* **Exercise objective**:
Skip all pictures, then copy the lines from the start of the data through the line with "- ✅ **隐藏网格线**", keeping both ends.

[[ Records supplied open ]]

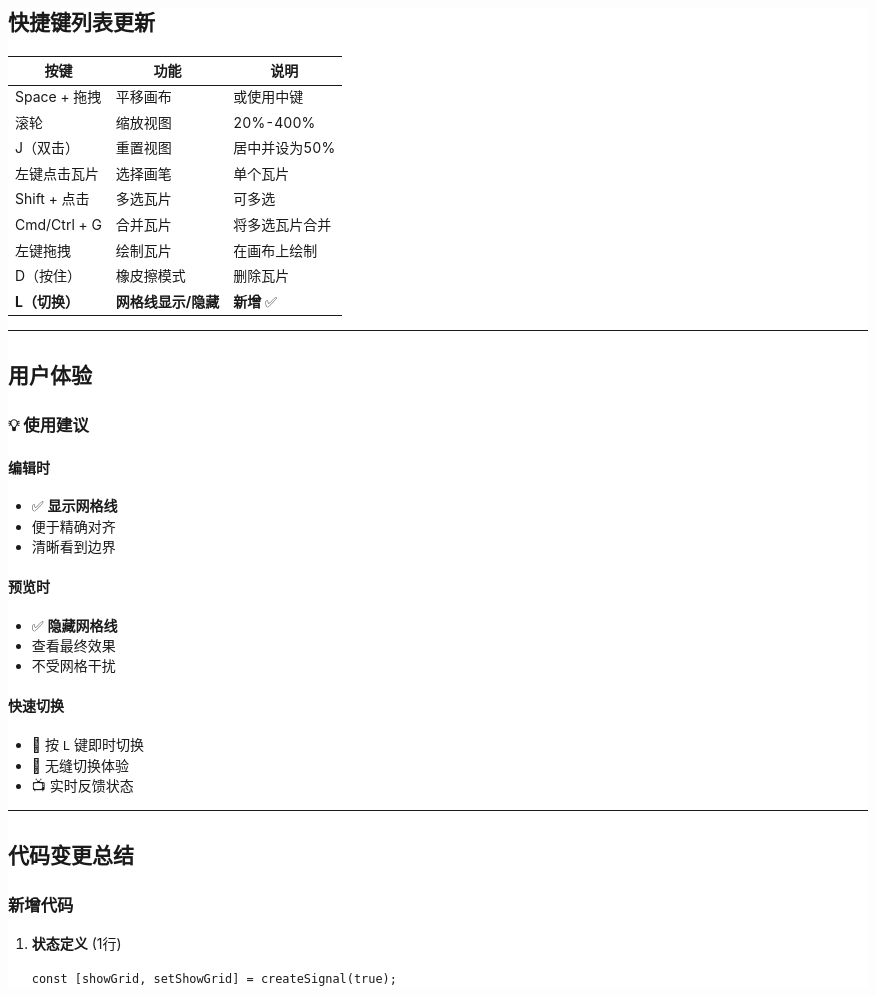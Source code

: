 
## 快捷键列表更新

| 按键 | 功能 | 说明 |
|------|------|------|
| Space + 拖拽 | 平移画布 | 或使用中键 |
| 滚轮 | 缩放视图 | 20%-400% |
| J（双击） | 重置视图 | 居中并设为50% |
| 左键点击瓦片 | 选择画笔 | 单个瓦片 |
| Shift + 点击 | 多选瓦片 | 可多选 |
| Cmd/Ctrl + G | 合并瓦片 | 将多选瓦片合并 |
| 左键拖拽 | 绘制瓦片 | 在画布上绘制 |
| D（按住） | 橡皮擦模式 | 删除瓦片 |
| **L（切换）** | **网格线显示/隐藏** | **新增** ✅ |

---

## 用户体验

### 💡 使用建议

#### 编辑时
- ✅ **显示网格线**
- 便于精确对齐
- 清晰看到边界

#### 预览时
- ✅ **隐藏网格线**
- 查看最终效果
- 不受网格干扰

#### 快速切换
- 🎯 按 `L` 键即时切换
- 🔄 无缝切换体验
- 📺 实时反馈状态

---

## 代码变更总结

### 新增代码

1. **状态定义** (1行)
   ```tsx
   const [showGrid, setShowGrid] = createSignal(true);
   ```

[[ Records supplied closed ]]

* **Result of this task**:
Source code

: 
## 快捷键列表更新

| 按键 | 功能 | 说明 |
|------|------|------|
| Space + 拖拽 | 平移画布 | 或使用中键 |
| 滚轮 | 缩放视图 | 20%-400% |
| J（双击） | 重置视图 | 居中并设为50% |
| 左键点击瓦片 | 选择画笔 | 单个瓦片 |
| Shift + 点击 | 多选瓦片 | 可多选 |
| Cmd/Ctrl + G | 合并瓦片 | 将多选瓦片合并 |
| 左键拖拽 | 绘制瓦片 | 在画布上绘制 |
| D（按住） | 橡皮擦模式 | 删除瓦片 |
| **L（切换）** | **网格线显示/隐藏** | **新增** ✅ |

---

## 用户体验

### 💡 使用建议

#### 编辑时
- ✅ **显示网格线**
- 便于精确对齐
- 清晰看到边界

#### 预览时
- ✅ **隐藏网格线**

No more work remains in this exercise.